# An update



## WhenBoySetsFire (Mar 9, 2011)

Hello, just an quick update. I've named the tegu Ms. Tegu haha, it seemed a bit fitting and I've called her that since I got her. So far she has eaten a frozen mouse, some left over crickets that my gecko didn't eat, and some turkey. I bought her some eggs, I'm using them strictly as a treat though. I've read about some gu's holding out for them and I don't want that to happen. I also bought her a new setup which is a 54 gallon plastic box from home depot, modified to hold a mercury vapor bulb. She's a bit skittish, nothing but hissing though. She calms down after 10 mins or so. She has started a burrow within her cyprus mulch. She is a fairly curious lizard once she's outside. I really don't want to handle her a lot, so she can get comfortable within her new surroundings. Here a few pictures. 







Ms. Tegu and I.






Her setup. I need to fill it up a bit with more stuff. Considering buying some fake foliage and making a retes stack.

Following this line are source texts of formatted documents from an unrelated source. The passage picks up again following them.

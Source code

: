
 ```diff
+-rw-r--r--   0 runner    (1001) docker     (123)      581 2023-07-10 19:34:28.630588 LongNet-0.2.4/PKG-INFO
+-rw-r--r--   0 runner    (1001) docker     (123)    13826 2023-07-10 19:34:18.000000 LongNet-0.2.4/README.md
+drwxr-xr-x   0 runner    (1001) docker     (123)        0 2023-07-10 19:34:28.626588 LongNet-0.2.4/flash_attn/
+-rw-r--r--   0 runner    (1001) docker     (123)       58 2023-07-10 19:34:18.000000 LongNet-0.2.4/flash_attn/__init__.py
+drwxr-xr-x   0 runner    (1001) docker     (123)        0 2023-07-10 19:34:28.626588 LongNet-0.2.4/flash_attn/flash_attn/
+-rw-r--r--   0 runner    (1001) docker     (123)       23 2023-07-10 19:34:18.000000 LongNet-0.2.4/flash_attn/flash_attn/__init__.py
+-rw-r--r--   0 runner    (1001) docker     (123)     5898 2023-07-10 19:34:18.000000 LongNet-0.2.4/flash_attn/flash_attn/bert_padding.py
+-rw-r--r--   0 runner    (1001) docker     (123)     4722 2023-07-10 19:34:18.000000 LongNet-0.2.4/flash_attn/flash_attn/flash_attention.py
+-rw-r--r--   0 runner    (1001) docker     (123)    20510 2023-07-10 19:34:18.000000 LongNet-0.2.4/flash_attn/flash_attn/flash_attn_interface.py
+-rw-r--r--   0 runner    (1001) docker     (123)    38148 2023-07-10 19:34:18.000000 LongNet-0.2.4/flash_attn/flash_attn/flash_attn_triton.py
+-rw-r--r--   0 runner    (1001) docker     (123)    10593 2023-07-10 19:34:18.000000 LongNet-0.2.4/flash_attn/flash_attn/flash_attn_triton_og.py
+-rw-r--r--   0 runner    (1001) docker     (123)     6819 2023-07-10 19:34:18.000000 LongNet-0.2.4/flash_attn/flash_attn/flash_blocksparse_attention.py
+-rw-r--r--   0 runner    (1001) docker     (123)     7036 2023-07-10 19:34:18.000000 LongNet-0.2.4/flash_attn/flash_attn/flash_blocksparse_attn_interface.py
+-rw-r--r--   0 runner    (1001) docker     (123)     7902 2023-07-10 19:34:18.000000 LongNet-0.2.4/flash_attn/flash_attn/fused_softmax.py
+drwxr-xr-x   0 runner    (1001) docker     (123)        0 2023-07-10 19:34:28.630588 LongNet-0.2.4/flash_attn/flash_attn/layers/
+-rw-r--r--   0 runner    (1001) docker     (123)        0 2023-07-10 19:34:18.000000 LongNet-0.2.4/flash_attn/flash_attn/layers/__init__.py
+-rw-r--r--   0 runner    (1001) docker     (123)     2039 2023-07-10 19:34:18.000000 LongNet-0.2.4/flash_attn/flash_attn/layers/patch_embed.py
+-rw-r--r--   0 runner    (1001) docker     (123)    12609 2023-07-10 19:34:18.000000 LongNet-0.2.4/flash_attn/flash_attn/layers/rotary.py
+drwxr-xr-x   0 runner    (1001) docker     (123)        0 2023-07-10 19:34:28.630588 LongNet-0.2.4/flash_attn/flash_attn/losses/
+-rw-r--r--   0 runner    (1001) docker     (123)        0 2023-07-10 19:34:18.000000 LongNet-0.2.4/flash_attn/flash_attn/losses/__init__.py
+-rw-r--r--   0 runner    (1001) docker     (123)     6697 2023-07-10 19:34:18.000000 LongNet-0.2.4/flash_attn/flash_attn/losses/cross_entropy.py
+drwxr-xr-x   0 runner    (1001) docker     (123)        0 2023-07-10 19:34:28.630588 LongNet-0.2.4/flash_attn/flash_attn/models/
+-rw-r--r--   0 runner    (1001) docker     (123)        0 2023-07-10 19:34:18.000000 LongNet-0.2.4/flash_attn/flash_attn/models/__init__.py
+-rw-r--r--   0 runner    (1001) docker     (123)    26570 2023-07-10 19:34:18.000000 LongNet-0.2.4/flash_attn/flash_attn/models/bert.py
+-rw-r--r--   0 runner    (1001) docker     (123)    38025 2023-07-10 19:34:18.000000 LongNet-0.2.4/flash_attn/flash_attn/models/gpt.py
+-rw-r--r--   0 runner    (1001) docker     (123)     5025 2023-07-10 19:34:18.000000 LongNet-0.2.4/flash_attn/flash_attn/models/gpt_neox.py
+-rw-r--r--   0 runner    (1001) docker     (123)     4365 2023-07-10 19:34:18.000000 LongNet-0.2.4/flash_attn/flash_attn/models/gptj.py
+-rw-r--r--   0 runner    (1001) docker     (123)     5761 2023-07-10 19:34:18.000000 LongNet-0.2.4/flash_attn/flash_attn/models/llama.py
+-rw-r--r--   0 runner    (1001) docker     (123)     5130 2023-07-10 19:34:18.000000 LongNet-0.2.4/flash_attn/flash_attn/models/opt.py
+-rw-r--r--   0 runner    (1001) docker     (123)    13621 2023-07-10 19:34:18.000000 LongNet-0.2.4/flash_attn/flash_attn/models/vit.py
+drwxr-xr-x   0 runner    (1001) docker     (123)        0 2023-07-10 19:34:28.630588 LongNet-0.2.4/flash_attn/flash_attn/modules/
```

Side view, her mouth is a bit odd looking. I have no clue if it was from nose rub or something else. the lady didn't give much background on her.


----------



## Orion (Mar 11, 2011)

Nice setup and I am glad your new Tegu is doing well. You may want to get something with a glass front for her. My Tegus seem to be very involved and curios as to what is going on outside their cage.


----------